BEGIN Records for the exercise
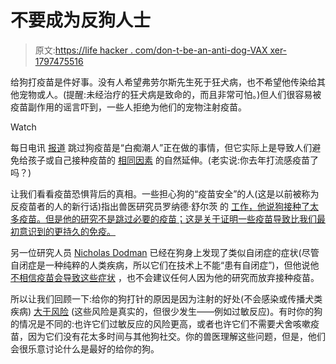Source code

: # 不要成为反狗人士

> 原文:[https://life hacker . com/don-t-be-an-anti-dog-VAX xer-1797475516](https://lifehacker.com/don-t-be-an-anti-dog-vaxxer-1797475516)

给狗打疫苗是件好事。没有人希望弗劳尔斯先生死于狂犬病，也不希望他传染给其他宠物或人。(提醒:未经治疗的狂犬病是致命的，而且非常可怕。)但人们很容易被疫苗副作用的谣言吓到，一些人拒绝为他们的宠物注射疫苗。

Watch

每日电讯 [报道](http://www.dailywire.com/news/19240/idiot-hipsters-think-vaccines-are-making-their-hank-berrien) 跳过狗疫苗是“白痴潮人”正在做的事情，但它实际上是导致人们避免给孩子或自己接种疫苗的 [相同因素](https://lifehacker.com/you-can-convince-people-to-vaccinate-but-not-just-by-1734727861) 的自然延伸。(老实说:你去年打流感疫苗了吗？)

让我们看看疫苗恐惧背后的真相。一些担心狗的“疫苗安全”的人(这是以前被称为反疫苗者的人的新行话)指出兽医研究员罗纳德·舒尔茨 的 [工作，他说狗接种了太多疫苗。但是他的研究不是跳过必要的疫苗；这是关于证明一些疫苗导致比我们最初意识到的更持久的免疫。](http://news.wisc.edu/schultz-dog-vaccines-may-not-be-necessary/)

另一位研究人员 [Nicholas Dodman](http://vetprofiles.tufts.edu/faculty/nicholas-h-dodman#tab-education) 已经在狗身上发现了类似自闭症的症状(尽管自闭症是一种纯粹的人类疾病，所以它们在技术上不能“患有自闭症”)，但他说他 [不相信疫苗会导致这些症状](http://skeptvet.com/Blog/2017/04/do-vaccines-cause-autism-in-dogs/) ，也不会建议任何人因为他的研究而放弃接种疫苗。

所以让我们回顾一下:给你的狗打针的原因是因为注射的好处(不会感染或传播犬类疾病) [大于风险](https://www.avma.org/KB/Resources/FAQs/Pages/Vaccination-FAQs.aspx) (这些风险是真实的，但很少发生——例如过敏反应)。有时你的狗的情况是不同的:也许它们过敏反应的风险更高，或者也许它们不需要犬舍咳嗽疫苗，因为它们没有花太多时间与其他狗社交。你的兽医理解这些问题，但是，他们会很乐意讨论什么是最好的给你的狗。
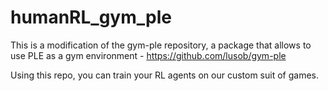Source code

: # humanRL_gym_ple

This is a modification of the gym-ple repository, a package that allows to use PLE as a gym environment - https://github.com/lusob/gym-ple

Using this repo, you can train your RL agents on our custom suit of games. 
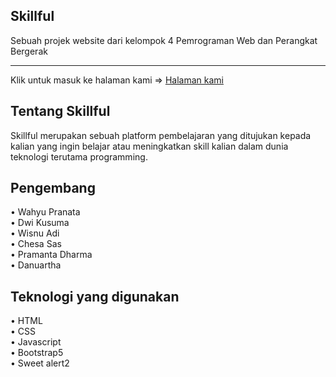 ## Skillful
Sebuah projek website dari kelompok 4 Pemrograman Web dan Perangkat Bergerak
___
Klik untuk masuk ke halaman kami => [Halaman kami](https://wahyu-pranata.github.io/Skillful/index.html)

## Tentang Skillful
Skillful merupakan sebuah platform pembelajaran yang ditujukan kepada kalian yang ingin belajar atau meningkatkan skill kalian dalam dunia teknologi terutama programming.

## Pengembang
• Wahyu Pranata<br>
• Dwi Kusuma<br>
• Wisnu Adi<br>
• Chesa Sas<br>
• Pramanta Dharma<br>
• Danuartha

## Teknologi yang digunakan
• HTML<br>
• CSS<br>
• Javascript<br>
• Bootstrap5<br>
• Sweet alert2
END Records for the exercise
BEGIN Records for the exercise
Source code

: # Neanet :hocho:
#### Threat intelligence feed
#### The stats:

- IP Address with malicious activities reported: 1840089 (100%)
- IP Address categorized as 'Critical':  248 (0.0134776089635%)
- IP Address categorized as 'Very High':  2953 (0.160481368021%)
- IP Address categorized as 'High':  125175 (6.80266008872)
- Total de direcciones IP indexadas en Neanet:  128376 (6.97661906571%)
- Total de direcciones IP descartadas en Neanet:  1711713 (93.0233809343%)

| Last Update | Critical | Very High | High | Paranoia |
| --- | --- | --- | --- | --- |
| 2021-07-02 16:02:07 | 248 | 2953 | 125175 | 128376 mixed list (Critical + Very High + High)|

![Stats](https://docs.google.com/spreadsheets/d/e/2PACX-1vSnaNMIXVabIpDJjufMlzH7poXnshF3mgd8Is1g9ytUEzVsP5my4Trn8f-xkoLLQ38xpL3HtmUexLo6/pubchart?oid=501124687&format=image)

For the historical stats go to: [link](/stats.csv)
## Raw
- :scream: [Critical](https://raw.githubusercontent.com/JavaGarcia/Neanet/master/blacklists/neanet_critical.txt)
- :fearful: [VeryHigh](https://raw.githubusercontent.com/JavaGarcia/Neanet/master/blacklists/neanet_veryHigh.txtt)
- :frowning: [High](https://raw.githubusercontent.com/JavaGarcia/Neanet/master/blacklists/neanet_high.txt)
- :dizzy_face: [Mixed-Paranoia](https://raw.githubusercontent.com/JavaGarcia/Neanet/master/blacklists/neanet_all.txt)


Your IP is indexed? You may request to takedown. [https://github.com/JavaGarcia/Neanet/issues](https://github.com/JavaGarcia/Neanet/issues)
END Records for the exercise
Task statement:
If the string "Critical" is in a line of the entries, pick that line out.

Final answer:
- IP Address categorized as 'Critical':  248 (0.0134776089635%)
| Last Update | Critical | Very High | High | Paranoia |
| 2021-07-02 16:02:07 | 248 | 2953 | 125175 | 128376 mixed list (Critical + Very High + High)|
- :scream: [Critical](https://raw.githubusercontent.com/JavaGarcia/Neanet/master/blacklists/neanet_critical.txt)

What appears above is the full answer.